On Monday, February 4, 2019 11:04:50 AM CET Jon Hunter wrote:
On 04/02/2019 08:16, Sameer Pujar wrote:
...
Objective is to have things working with or without CONFIG_PM enabled. From previous comments and discussions it appears that there is mixed response for calling hda_tegra_runtime_resume() or runtime PM APIs in probe() call. Need to have consensus regarding the best practice to be followed, which would eventually can be used in other drivers too.
Rafael is suggesting to use CONFIG_PM check to do manual setup or runtime PM setup in probe, which would bring back the earlier above mentioned concern.
if (IS_ENABLED(CONFIG_PM)) { do setup based on pm-runtime } else { do manual setup } Both if/else might end up doing the same here. Do we really need CONFIG_PM check here?
Instead does below proposal appear fine?
probe() { hda_tegra_enable_clock(); }
probe_work() { /* hda setup */ . . . pm_runtime_set_active(); /* initial state as active */ pm_runtime_enable(); return; }
I believe that this still does not work, because if there is a power-domain that needs to be turned on, this does not guarantee this.
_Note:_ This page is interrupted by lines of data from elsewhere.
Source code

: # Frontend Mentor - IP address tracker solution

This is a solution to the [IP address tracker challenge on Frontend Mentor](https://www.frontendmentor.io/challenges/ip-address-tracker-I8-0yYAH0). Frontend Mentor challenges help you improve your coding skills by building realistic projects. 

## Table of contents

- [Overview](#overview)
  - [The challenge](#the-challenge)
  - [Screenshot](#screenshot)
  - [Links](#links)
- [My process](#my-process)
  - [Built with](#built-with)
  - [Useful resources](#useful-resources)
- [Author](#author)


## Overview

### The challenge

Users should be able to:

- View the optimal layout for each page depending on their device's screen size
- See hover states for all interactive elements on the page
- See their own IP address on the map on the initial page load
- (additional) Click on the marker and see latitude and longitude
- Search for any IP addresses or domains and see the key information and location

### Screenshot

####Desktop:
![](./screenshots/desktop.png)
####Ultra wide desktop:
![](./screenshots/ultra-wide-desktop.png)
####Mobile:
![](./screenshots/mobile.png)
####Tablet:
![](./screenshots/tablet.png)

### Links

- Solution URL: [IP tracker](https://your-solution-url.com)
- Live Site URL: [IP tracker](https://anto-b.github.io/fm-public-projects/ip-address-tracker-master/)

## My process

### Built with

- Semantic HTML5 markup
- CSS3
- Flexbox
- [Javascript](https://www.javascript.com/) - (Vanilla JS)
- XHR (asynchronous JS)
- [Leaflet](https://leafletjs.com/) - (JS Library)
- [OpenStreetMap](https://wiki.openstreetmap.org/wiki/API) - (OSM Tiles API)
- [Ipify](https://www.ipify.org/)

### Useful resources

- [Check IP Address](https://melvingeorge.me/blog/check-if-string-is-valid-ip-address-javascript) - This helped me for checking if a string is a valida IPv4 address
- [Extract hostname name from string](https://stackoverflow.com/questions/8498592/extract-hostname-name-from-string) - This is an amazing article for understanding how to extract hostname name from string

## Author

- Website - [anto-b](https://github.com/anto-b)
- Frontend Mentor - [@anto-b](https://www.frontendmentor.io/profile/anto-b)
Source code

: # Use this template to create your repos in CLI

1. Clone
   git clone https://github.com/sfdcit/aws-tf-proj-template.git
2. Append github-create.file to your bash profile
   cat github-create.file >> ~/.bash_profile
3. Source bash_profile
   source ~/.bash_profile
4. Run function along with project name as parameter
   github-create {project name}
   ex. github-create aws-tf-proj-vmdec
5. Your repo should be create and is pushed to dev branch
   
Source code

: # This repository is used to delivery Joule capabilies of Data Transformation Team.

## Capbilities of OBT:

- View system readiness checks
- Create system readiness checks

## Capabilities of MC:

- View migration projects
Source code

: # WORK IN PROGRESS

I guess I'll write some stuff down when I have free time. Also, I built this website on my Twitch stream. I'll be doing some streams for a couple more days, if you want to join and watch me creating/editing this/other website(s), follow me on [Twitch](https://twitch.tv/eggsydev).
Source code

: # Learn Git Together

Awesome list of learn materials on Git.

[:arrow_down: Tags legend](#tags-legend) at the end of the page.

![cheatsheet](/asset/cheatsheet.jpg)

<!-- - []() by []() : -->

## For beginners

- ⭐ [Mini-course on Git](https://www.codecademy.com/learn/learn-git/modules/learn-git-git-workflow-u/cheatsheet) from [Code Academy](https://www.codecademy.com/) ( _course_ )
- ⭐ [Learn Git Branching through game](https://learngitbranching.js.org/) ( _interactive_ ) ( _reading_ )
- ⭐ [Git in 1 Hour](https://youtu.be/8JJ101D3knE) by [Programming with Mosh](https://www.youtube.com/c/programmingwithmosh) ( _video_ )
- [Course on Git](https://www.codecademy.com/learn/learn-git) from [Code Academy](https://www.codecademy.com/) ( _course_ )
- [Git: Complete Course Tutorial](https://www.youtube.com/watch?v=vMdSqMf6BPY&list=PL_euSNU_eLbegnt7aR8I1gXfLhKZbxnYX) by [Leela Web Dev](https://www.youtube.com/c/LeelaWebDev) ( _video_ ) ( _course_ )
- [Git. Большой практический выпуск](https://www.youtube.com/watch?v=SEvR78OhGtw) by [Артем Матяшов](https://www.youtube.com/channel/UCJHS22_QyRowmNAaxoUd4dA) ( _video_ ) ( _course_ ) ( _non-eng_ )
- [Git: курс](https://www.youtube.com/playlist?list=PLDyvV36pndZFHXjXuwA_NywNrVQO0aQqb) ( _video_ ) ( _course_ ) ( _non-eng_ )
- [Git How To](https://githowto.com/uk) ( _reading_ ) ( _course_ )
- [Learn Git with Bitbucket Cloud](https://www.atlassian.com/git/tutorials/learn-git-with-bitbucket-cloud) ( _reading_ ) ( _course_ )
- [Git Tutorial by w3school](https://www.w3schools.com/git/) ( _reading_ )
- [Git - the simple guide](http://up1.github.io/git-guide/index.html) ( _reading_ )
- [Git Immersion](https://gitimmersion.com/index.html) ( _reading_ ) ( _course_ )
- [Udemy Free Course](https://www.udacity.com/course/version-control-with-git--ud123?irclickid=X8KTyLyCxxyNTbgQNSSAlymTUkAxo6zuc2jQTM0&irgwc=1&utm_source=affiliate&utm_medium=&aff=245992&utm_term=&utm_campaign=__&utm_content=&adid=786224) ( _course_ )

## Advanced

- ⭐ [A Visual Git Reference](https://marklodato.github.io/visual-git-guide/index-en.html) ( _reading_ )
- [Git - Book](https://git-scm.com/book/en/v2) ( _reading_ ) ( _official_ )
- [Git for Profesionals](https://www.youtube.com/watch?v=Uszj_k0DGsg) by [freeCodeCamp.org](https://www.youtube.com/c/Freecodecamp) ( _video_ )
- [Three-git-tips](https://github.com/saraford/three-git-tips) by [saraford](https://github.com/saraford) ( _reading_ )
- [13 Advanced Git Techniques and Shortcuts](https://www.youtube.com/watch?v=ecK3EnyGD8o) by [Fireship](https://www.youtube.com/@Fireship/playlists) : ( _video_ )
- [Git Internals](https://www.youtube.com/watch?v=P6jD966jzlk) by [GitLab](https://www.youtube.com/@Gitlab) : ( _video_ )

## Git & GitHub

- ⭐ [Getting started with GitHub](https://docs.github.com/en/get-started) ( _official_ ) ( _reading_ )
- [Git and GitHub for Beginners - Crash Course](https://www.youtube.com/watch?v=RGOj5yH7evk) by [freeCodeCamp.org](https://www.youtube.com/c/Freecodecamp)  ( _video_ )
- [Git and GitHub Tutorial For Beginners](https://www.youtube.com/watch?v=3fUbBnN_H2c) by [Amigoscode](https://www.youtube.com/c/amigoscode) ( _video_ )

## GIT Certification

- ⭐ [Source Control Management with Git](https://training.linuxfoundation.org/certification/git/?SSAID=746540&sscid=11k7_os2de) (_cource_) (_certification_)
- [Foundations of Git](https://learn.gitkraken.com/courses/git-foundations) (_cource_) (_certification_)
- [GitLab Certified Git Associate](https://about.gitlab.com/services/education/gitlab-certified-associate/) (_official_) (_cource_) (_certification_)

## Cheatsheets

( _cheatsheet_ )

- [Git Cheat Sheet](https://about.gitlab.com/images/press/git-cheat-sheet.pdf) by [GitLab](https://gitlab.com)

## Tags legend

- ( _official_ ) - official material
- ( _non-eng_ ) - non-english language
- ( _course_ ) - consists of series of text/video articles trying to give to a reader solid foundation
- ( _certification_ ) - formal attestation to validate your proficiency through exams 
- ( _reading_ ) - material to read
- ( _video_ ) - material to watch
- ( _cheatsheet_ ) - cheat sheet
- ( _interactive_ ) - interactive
So I think that you need to call pm_runtime_get ...
probe() { if (!IS_ENABLED(CONFIG_PM)) hda_tegra_enable_clock(); }
But alas, there are no PM domains with CONFIG_PM unset.
CONFIG_PM unset means that the *driver* has to know how to turn on the device and that has to be sufficient.
Which basically is my point when I'm saying that this information is not available to the core and it cannot do anything to handle this case without the extra knowledge.